[Collection entries]
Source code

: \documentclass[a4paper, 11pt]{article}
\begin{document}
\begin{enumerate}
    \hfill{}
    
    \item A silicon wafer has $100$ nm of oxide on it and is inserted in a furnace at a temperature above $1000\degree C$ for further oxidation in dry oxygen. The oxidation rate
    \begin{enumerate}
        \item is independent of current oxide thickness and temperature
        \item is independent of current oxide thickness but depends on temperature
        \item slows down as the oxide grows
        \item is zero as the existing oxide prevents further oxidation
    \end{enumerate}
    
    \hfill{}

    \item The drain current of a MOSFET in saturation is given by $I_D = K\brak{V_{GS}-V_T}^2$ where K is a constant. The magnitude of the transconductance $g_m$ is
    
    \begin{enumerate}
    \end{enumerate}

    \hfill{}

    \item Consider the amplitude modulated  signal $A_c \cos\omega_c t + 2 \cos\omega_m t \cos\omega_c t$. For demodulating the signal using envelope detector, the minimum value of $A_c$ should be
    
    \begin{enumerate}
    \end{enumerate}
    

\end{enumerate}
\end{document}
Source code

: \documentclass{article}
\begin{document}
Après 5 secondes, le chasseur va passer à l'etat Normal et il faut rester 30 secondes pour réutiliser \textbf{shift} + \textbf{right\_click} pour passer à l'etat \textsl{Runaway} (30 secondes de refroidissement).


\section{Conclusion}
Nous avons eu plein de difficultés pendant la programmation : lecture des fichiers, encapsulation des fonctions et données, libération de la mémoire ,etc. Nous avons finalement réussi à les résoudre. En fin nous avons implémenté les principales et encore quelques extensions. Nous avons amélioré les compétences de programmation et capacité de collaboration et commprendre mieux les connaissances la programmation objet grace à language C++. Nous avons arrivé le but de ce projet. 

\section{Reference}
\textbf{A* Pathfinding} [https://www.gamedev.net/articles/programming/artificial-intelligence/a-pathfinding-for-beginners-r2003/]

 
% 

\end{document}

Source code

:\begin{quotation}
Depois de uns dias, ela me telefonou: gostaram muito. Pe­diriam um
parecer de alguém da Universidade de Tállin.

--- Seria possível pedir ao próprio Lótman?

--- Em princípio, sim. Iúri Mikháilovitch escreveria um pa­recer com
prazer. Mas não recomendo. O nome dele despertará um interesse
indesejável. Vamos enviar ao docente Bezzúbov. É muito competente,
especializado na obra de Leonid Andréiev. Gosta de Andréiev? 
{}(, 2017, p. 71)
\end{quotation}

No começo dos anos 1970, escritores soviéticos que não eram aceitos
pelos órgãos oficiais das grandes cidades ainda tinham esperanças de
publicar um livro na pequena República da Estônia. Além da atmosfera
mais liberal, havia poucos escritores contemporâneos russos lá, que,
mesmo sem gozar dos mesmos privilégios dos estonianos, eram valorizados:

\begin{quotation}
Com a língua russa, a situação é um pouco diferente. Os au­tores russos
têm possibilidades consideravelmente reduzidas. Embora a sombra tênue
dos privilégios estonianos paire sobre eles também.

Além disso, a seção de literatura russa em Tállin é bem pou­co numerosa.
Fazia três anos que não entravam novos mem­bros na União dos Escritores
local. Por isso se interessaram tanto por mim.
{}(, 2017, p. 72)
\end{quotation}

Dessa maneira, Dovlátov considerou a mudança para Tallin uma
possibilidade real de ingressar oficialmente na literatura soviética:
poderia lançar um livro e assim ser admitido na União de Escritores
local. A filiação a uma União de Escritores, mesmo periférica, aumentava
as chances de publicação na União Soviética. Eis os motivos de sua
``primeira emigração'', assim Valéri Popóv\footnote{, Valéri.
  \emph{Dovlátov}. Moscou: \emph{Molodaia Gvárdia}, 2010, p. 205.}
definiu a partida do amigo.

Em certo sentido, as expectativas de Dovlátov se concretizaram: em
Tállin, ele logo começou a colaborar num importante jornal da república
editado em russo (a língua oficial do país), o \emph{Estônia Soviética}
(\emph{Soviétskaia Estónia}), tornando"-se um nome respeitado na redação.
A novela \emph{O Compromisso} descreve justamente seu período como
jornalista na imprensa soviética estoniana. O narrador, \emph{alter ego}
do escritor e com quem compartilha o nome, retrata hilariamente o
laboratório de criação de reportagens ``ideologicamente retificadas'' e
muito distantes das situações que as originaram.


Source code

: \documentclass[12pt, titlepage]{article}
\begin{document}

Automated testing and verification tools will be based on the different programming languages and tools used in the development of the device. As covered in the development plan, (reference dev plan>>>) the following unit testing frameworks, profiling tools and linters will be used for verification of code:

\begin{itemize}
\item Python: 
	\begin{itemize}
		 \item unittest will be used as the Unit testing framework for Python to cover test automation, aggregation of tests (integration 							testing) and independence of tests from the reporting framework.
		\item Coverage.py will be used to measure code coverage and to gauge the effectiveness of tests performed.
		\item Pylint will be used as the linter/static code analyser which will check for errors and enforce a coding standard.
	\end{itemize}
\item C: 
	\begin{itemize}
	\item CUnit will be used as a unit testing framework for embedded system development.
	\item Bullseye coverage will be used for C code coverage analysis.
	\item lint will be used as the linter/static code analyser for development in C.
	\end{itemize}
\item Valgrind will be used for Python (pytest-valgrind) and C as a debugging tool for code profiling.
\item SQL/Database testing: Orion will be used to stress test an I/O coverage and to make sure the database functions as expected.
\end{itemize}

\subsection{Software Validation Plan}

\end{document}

--- WHAT NEEDS TO BE DONE ---
All lines above holding the word "nome" make up the answer; copy each one.

--- YOUR RESPONSE ---
prazer. Mas não recomendo. O nome dele despertará um interesse
(\emph{Soviétskaia Estónia}), tornando"-se um nome respeitado na redação.
do escritor e com quem compartilha o nome, retrata hilariamente o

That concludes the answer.